Mentally Exhausted
*** wind blowing ......
I'm mentally exhausted.......
Everyday I wake up feeling empty but tired.
Why was I feeling that way ?
I'm not sure about the answer .
Am I going to be feeling this way every single day ? That's what I thought to myself .
** Sigh......
I just want this to all end .
Just want everything to go . Just want to rest in peace .
Recently someone said to me I look much cheerful now . But as her words sank deep in my heart , I knew I was hiding the truth. I knew I was just pretending to be happy . I knew I was wearing a mask .
I knew it but ......
I don't have the courage to tell her .....
Why ? Am I ashamed to admit that I am mentally not well and exhausted?
Should I tell the truth?

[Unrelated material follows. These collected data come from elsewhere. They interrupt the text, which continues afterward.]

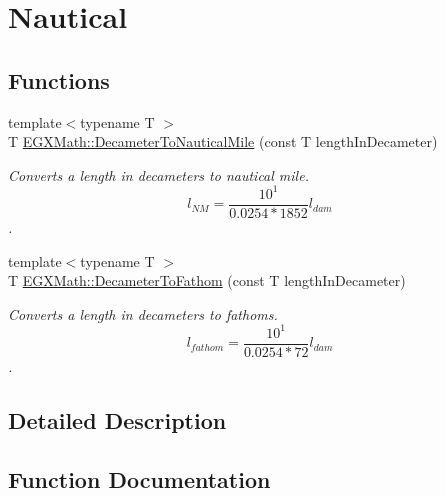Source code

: \hypertarget{group___e_g_x_math-_conversions-_length_conversions-_decameter-_nautical}{}\section{Nautical}
\label{group___e_g_x_math-_conversions-_length_conversions-_decameter-_nautical}
\subsection*{Functions}
\begin{DoxyCompactItemize}
\item 
{\footnotesize template$<$typename T $>$ }\\T \mbox{\hyperlink{group___e_g_x_math-_conversions-_length_conversions-_decameter-_nautical_ga099c662953d7c82d538755bd699993b1}{E\+G\+X\+Math\+::\+Decameter\+To\+Nautical\+Mile}} (const T length\+In\+Decameter)
\begin{DoxyCompactList}\small\item\em Converts a length in decameters to nautical mile. \[ l_{NM}= \frac{10^{1}}{0.0254 * 1852} l_{dam} \]. \end{DoxyCompactList}\item 
{\footnotesize template$<$typename T $>$ }\\T \mbox{\hyperlink{group___e_g_x_math-_conversions-_length_conversions-_decameter-_nautical_ga26e58af8b0bdc9bfb22635741a498217}{E\+G\+X\+Math\+::\+Decameter\+To\+Fathom}} (const T length\+In\+Decameter)
\begin{DoxyCompactList}\small\item\em Converts a length in decameters to fathoms. \[ l_{fathom}= \frac{10^{1}}{0.0254 * 72} l_{dam} \]. \end{DoxyCompactList}\end{DoxyCompactItemize}


\subsection{Detailed Description}


\subsection{Function Documentation}
\mbox{\label{group___e_g_x_math-_conversions-_length_conversions-_decameter-_nautical_ga26e58af8b0bdc9bfb22635741a498217}}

I don't know .......
" Someone please help me " , I said to myself .
I keep dragging myself everyday to be cheerful and happy .
But was it all worth it ? Was it all worth my time ?
Should I choose to wear a mask or should I show them that I am depressed ?
Should I ? Hmmm .....
What do you think everyone ?
Living in a strange world while being peculiar is the most absolute thing and weird thing to be .....
But , what is wrong in being peculiar ?
Or should I say " special " ?
Hmm ...... I can't describe it right now .
In my own opinion , everyone is special in their own way . And that's the truth.
You matter and you are worth more than gold .
Thank you .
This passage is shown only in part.